### [WORK INSTRUCTIONS]
For each line of the data below that contains "docs", return that line.

[Stored data entries]
/---

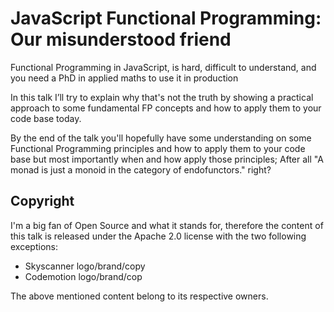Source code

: # JavaScript Functional Programming: Our misunderstood friend

Functional Programming in JavaScript, is hard, difficult to understand, and you need a PhD in applied maths to use it in production

In this talk I’ll try to explain why that's not the truth by showing a practical approach to some fundamental FP concepts and how to apply them to your code base today.

By the end of the talk you'll hopefully have some understanding on some Functional Programming principles and how to apply them to your code base but most importantly when and how apply those principles; After all "A monad is just a monoid in the category of endofunctors." right?


## Copyright

I'm a big fan of Open Source and what it stands for, therefore the content of this talk is released under the Apache 2.0 license with the two following exceptions:

- Skyscanner logo/brand/copy
- Codemotion logo/brand/cop

The above mentioned content belong to its respective owners.
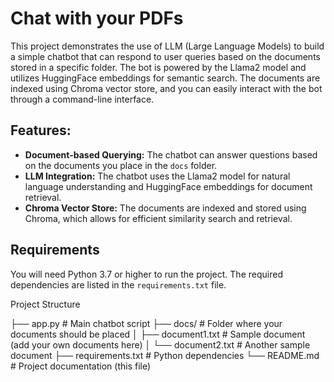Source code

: # Chat with your PDFs

This project demonstrates the use of LLM (Large Language Models) to build a simple chatbot that can respond to user queries based on the documents stored in a specific folder. The bot is powered by the Llama2 model and utilizes HuggingFace embeddings for semantic search. The documents are indexed using Chroma vector store, and you can easily interact with the bot through a command-line interface.

## Features:
- **Document-based Querying:** The chatbot can answer questions based on the documents you place in the `docs` folder.
- **LLM Integration:** The chatbot uses the Llama2 model for natural language understanding and HuggingFace embeddings for document retrieval.
- **Chroma Vector Store:** The documents are indexed and stored using Chroma, which allows for efficient similarity search and retrieval.

## Requirements

You will need Python 3.7 or higher to run the project. The required dependencies are listed in the `requirements.txt` file.

Project Structure

├── app.py                # Main chatbot script
├── docs/                 # Folder where your documents should be placed
│   ├── document1.txt     # Sample document (add your own documents here)
│   └── document2.txt     # Another sample document
├── requirements.txt      # Python dependencies
└── README.md             # Project documentation (this file)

\---

### [WRITTEN ANSWER]
- **Document-based Querying:** The chatbot can answer questions based on the documents you place in the `docs` folder.
├── docs/                 # Folder where your documents should be placed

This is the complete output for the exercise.